An applicant to Trump’s South Africa refugee plan is a right-wing politician who admits he’s never faced persecution

SJ Du Venage, a provincial council member for a right-wing party in South Africa, is seeking refuge in the United States under a program initiated by Donald Trump, driven by long-standing anxieties about the future of white South Africans.

A former youth leader in the far-right Conservative Party, which opposed the end of apartheid, Du Venage, 56, claims he grew up fearing the consequences for white South Africans if they lost control of the country. These fears, he states, have persisted despite his not having experienced tangible mistreatment.

Du Venage, a council member for the Freedom Front Plus party in the Western Cape province, is among a group of Afrikaners applying to a program Trump ordered to assist South Africa’s white minority, who he claims face racial persecution. The South African government vehemently rejects this assertion as a fantasy.

All of Trump’s individual claims of abuses, including allegations of state-sponsored violence and mass land seizures, have been disproven. Yet, Du Venage maintains he feels unsafe.

“When Trump’s offer came, it was an opportunity from heaven,” Du Venage said, speaking from a rented seaside house in Saint Helena Bay, north of Cape Town.

He underwent a seven-hour interview with U.S. Citizenship and Immigration Services (USCIS) in Pretoria in February to assess his eligibility. Having sold his home and completed medical and background checks required by U.S. authorities, he now awaits a decision on his acceptance.

The life coach and former personal trainer explained that his refugee claim is based on a fear of future persecution rather than past harm, both of which can qualify an applicant for the program, according to the U.S. embassy.

Du Venage cited a threatening message he received from a stranger after organizing a memorial for a white farmer whose 2020 killing became a racial flash point.

“I was asked in the questionnaire who do I think wants to kill me, and I don’t really know,” he said, adding that he believed his activism around farm murders had made him a target.

Murders of white farmers constitute a small fraction of South Africa’s high homicide rate, which disproportionately affects Black people. However, these incidents have become a focal point for right-wing activists both domestically and internationally.

The United States has admitted more than 6,000 South Africans as refugees since last year, according to State Department data. The annual cap was recently raised to 17,500 to allow more white South Africans to enter, even as broader refugee programs have been frozen.

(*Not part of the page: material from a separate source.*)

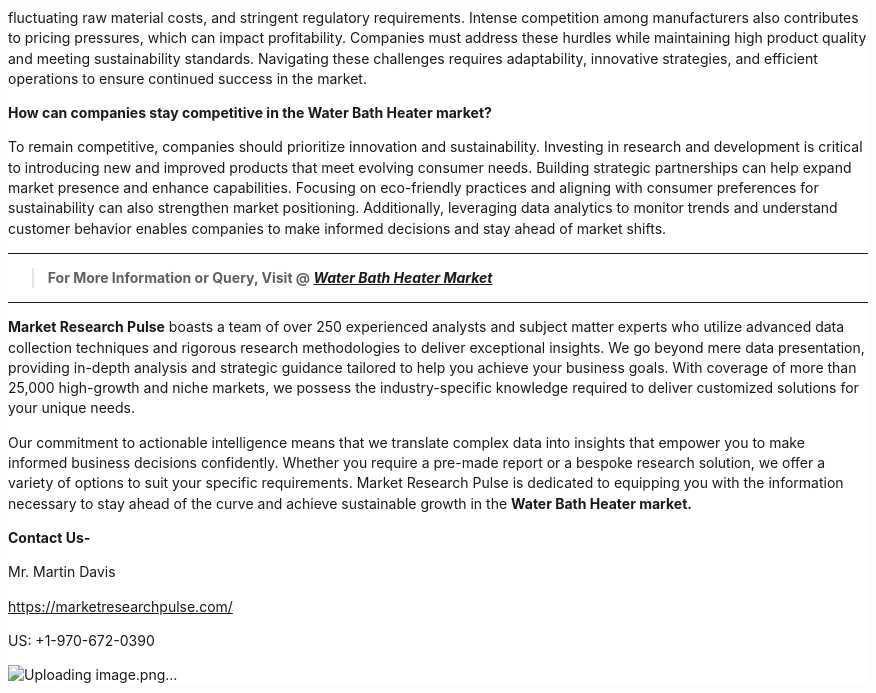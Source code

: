 fluctuating raw material costs, and stringent regulatory requirements. Intense competition among manufacturers also contributes to pricing pressures, which can impact profitability. Companies must address these hurdles while maintaining high product quality and meeting sustainability standards. Navigating these challenges requires adaptability, innovative strategies, and efficient operations to ensure continued success in the market.</p><p><strong>How can companies stay competitive in the Water Bath Heater market?</strong></p><p>To remain competitive, companies should prioritize innovation and sustainability. Investing in research and development is critical to introducing new and improved products that meet evolving consumer needs. Building strategic partnerships can help expand market presence and enhance capabilities. Focusing on eco-friendly practices and aligning with consumer preferences for sustainability can also strengthen market positioning. Additionally, leveraging data analytics to monitor trends and understand customer behavior enables companies to make informed decisions and stay ahead of market shifts.</p><hr /><blockquote><p><strong>For More Information or Query, Visit @&nbsp;<em><a href="https://marketresearchpulse.com/report/70855/water-bath-heater-market?utm_source=Linkedin&utm_medium=022">Water Bath Heater Market</a></em></strong></p></blockquote><hr /><p><strong>Market Research Pulse</strong> boasts a team of over 250 experienced analysts and subject matter experts who utilize advanced data collection techniques and rigorous research methodologies to deliver exceptional insights. We go beyond mere data presentation, providing in-depth analysis and strategic guidance tailored to help you achieve your business goals. With coverage of more than 25,000 high-growth and niche markets, we possess the industry-specific knowledge required to deliver customized solutions for your unique needs.</p><p>Our commitment to actionable intelligence means that we translate complex data into insights that empower you to make informed business decisions confidently. Whether you require a pre-made report or a bespoke research solution, we offer a variety of options to suit your specific requirements. Market Research Pulse is dedicated to equipping you with the information necessary to stay ahead of the curve and achieve sustainable growth in the <strong>Water Bath Heater market.</strong></p><p><strong>Contact Us-</strong></p><p>Mr. Martin Davis</p><p>https://marketresearchpulse.com/</p><p>US: +1-970-672-0390</p>
![Uploading image.png…]()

South Africa views the scheme as a privileged immigration pathway for Afrikaners – white South Africans mostly descended from Dutch settlers – and disputes claims of systemic persecution.

“There is a very well-organised lobby in South Africa that is emphasising white victimhood, and that is being hugely emboldened by Donald Trump,” said Fanie Du Toit, executive director of the Institute for Justice and Reconciliation, a South African think-tank.

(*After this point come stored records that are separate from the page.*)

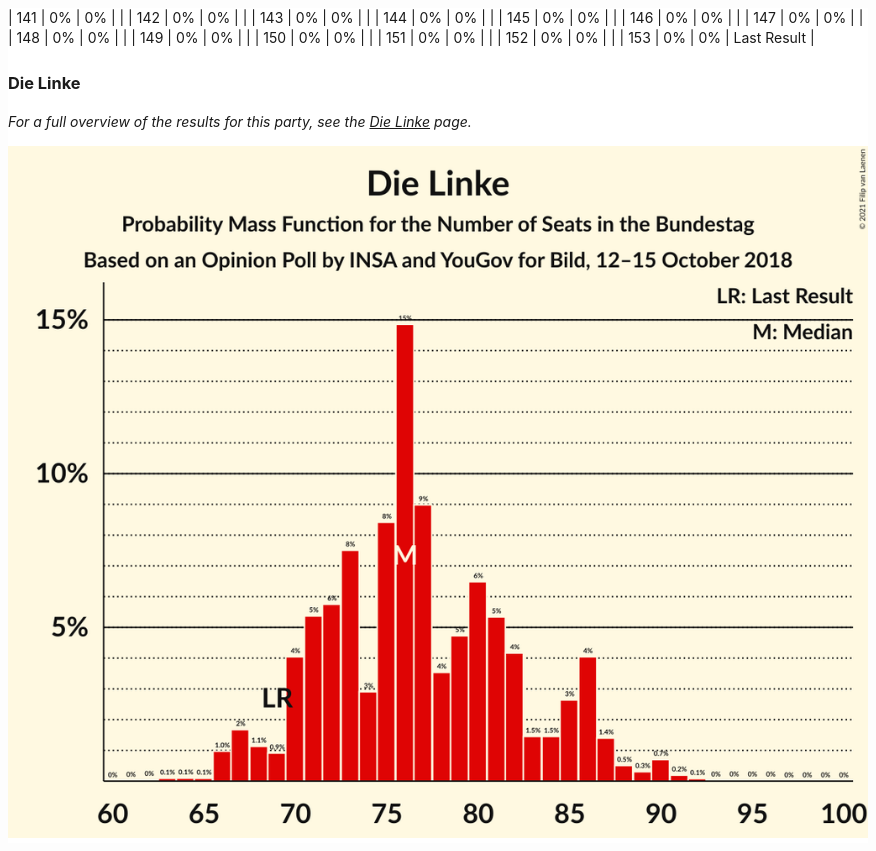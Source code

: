 | 141 | 0% | 0% |  |
| 142 | 0% | 0% |  |
| 143 | 0% | 0% |  |
| 144 | 0% | 0% |  |
| 145 | 0% | 0% |  |
| 146 | 0% | 0% |  |
| 147 | 0% | 0% |  |
| 148 | 0% | 0% |  |
| 149 | 0% | 0% |  |
| 150 | 0% | 0% |  |
| 151 | 0% | 0% |  |
| 152 | 0% | 0% |  |
| 153 | 0% | 0% | Last Result |

### Die Linke

*For a full overview of the results for this party, see the [Die Linke](party-dielinke.html) page.*

![Graph with seats probability mass function not yet produced](2018-10-15-INSAandYouGov-seats-pmf-dielinke.png "Seats Probability Mass Function")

Data does not support the claim that white South Africans as a group are oppressed or unsafe, added Du Toit, a member of “Afrikaners for South Africa,” a group challenging this narrative.

A nationally representative survey conducted by the institute in 2022 found that about three in four white respondents never or rarely felt unsafe walking in their neighborhood, and a similar proportion described their living conditions as good. In stark contrast, only one third of Black respondents described their living conditions as good.

Even within Afrikaner political circles, support for emigration is limited. Freedom Front Plus leader Corne Mulder told Reuters that while he appreciated Trump’s attention, he would prefer the U.S. to assist Afrikaners in South Africa, as only a small minority wishes to leave.

Du Venage, who is not an elected public representative but serves on the party’s internal structures, anticipates a difficult transition to the U.S. and hopes to be placed somewhere with weather similar to Cape Town’s.

“The feedback that we get is there is a small percentage that’s very lucky, that land in a nice place with a lot of support, but a lot of our people are really struggling,” he said.